With a small tweak to a relatively obscure part of the Republican health-care bill, GOP senators would make deep, permanent cuts to a low-income insurance program that covers tens of millions of Americans.

The Republican health-care bill wouldn’t just unravel the Affordable Care Act, also known as Obamacare. Republicans are also planning to restructure Medicaid, a program established by President Lyndon B. Johnson in 1965 that provides health insurance to poor households, pregnant women and elderly patients.

Already, the version of the bill the House passed last month included drastic reductions in Medicaid outlays of about $834 billion over 10 years.
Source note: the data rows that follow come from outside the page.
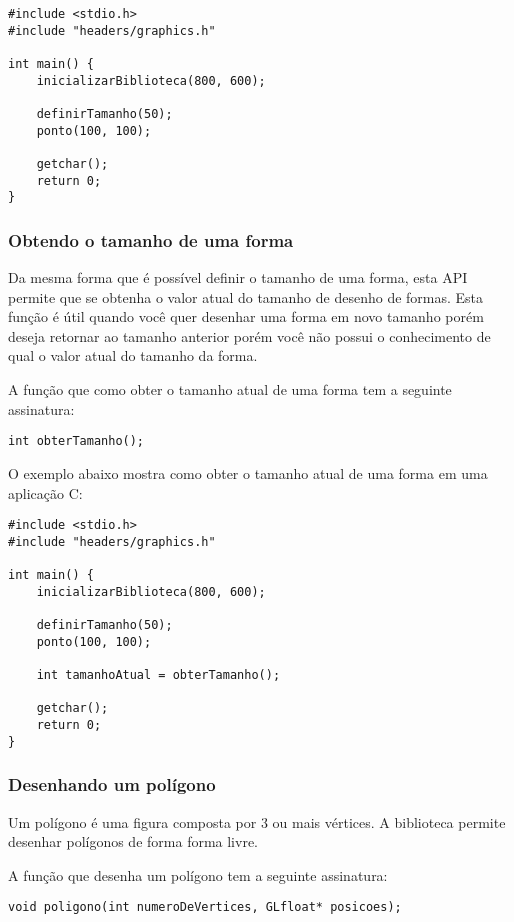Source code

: \documentclass[12pt, %
openright,
oneside, %
a4paper,    %
brazil]{facom-ufu-abntex2}
\begin{document}
\begin{lstlisting}
#include <stdio.h>
#include "headers/graphics.h"

int main() {
    inicializarBiblioteca(800, 600);

    definirTamanho(50);
    ponto(100, 100);

    getchar();
    return 0;
}
\end{lstlisting}

\subsubsection{Obtendo o tamanho de uma forma}
Da mesma forma que é possível definir o tamanho de uma forma, esta API permite que se obtenha o valor atual do tamanho de desenho de formas. Esta função é útil quando você quer desenhar uma forma em novo tamanho porém deseja retornar ao tamanho anterior porém você não possui o conhecimento de qual o valor atual do tamanho da forma.

A função que como obter o tamanho atual de uma forma tem a seguinte assinatura:

\begin{lstlisting}
int obterTamanho();
\end{lstlisting}

O exemplo abaixo mostra como obter o tamanho atual de uma forma em uma aplicação C:

\begin{lstlisting}
#include <stdio.h>
#include "headers/graphics.h"

int main() {
    inicializarBiblioteca(800, 600);

    definirTamanho(50);
    ponto(100, 100);

    int tamanhoAtual = obterTamanho();

    getchar();
    return 0;
}
\end{lstlisting}

\subsubsection{Desenhando um polígono}
Um polígono é uma figura composta por 3 ou mais vértices. A biblioteca permite desenhar polígonos de forma forma livre.

A função que desenha um polígono tem a seguinte assinatura:

\begin{lstlisting}
void poligono(int numeroDeVertices, GLfloat* posicoes);
\end{lstlisting}
\end{document}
GOP senators’ own version of the bill, which they made public Thursday, could go even further over the long term.

Both the House and Senate bills aim to set a per-person cap on Medicaid spending in each state. That cap would adjust annually to take into account inflation. Through 2025, both bills would adjust the cap based on a measure of how rapidly medical costs are expanding — a measure known as the CPI-M.

Starting in 2025, however, the Senate bill would change the formula, instead funding Medicaid based on a measure of how rapidly all costs are rising (technically, the Consumer Price Index for urban consumers, or just CPI-U).

General costs, however, typically rise more slowly than medical costs. After 2025, the increases to Medicaid would no longer be able to keep pace, with the gap growing each year. After a decade or two, that discrepancy would add up to of hundreds of billions of dollars.

“It’s a very small issue in 2026 but, potentially, a very huge issue by 2040,” said Marc Goldwein, policy director at the Committee for a Responsible Federal Budget, an organization that advocates reducing the federal deficit.

In a brief analysis published online Wednesday, before the Senate’s bill became public, the nonpartisan Urban Institute found that the differences between the two measures of inflation could add up to about $467 billion over 10 years, other things being equal.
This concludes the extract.